In less than an hour she had gone, no one knew whither.

“She’ll come back, more’s the pity,” the old man said. “‘Liz’beth, she started off to leave me once, but she concluded to come back and try it over again.”

But Edith did not come back. Months afterward they heard of her in a distant part of the State teaching school and supporting her child.

Ben applied for a divorce on the plea of desertion. Edith never appeared against him, and he obtained it.


One year from the time Edith left him, he married Abby Wilson. She had grown into a voluptuous though coarse maturity, and was dashing in dress and manner. Her father had recently died, leaving her a fine property. She had always coveted Ben, and did not delay the nuptials from any sense of delicacy, but rather hastened the hour which should make him legally her own.

The old man was highly pleased at the turn affairs had taken. After all these years Ben was united to the woman he had chosen for him so long ago, and now surely Ben would settle down, and take the care off his shoulders–shoulders which were beginning to feel the weight of years of labor. In truth, the old man was breaking down.

He fell ill of a low fever soon after Ben’s second marriage, and when he rose from his bed he seemed to have grown ten years older. He was more childish in his fault-finding, and more irritable than ever before, and this new wife of Ben’s had little patience with him. She was not at all like Edith.

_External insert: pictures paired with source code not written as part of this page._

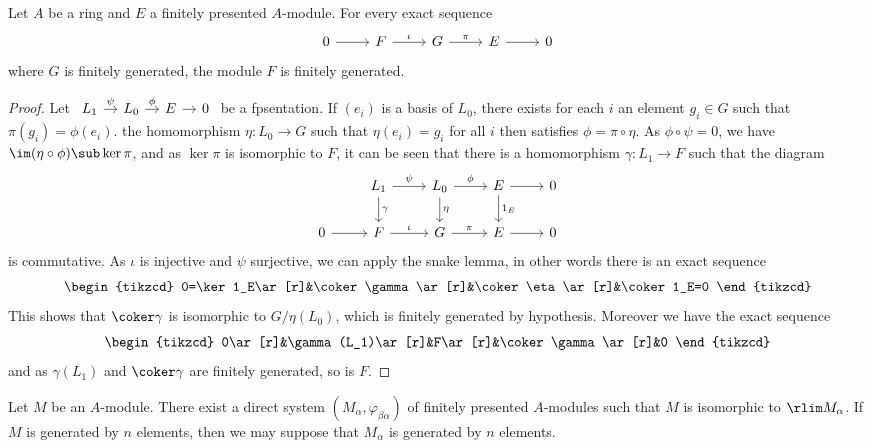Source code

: \begin{proposition}\label{module fpsented ses ker finite}
Let $A$ be a ring and $E$ a finitely presented $A$-module. For every exact sequence
\[\begin{tikzcd}
0\ar[r]&F\ar[r,"\iota"]&G\ar[r,"\pi"]&E\ar[r]&0
\end{tikzcd}\]
where $G$ is finitely generated, the module $F$ is finitely generated.
\end{proposition}
\begin{proof}
Let $\begin{tikzcd}[column sep=10pt]L_1\ar[r,"\psi"]&L_0\ar[r,"\phi"]&E\ar[r]&0 \end{tikzcd}$ be a fpsentation. If $(e_i)$ is a basis of $L_0$, there exists for each $i$ an element $g_i\in G$ such that $\pi(g_i)=\phi(e_i)$. the homomorphism $\eta:L_0\to G$ such that $\eta(e_i)=g_i$ for all $i$ then satisfies $\phi=\pi\circ\eta$. As $\phi\circ\psi=0$, we have $\im(\eta\circ\phi)\sub\ker\pi$, and as $\ker\pi$ is isomorphic to $F$, it can be seen that there is a homomorphism $\gamma:L_1\to F$ such that the diagram
\[\begin{tikzcd}
&L_1\ar[r,"\psi"]\ar[d,"\gamma"]&L_0\ar[r,"\phi"]\ar[d,"\eta"]&E\ar[r]\ar[d,"1_E"]&0\\
0\ar[r]&F\ar[r,"\iota"]&G\ar[r,"\pi"]&E\ar[r]&0
\end{tikzcd}\]
is commutative. As $\iota$ is injective and $\psi$ surjective, we can apply the snake lemma, in other words there is an exact sequence
\[\begin{tikzcd}
0=\ker 1_E\ar[r]&\coker\gamma\ar[r]&\coker\eta\ar[r]&\coker 1_E=0
\end{tikzcd}\]
This shows that $\coker\gamma$ is isomorphic to $G/\eta(L_0)$, which is finitely generated by hypothesis. Moreover we have the exact sequence
\[\begin{tikzcd}
0\ar[r]&\gamma(L_1)\ar[r]&F\ar[r]&\coker\gamma\ar[r]&0
\end{tikzcd}\]
and as $\gamma(L_1)$ and $\coker\gamma$ are finitely generated, so is $F$.
\end{proof}
\begin{proposition}\label{module is direct limit of finitely presented}
Let $M$ be an $A$-module. There exist a direct system $(M_\alpha,\varphi_{\beta\alpha})$ of finitely presented $A$-modules such that $M$ is isomorphic to $\rlim M_\alpha$. If $M$ is generated by $n$ elements, then we may suppose that $M_\alpha$ is generated by $n$ elements.
\end{proposition}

She bullied him, and frightened him into silence when he began to find fault with her extravagances. For she was extravagant–there was no denying that. She cared only for show and outward appearance. She neglected her home duties, and often left the old man to prepare his own food, while she and Ben dashed over the country, or through the neighboring villages, behind the blooded span she had insisted upon his purchasing soon after their marriage.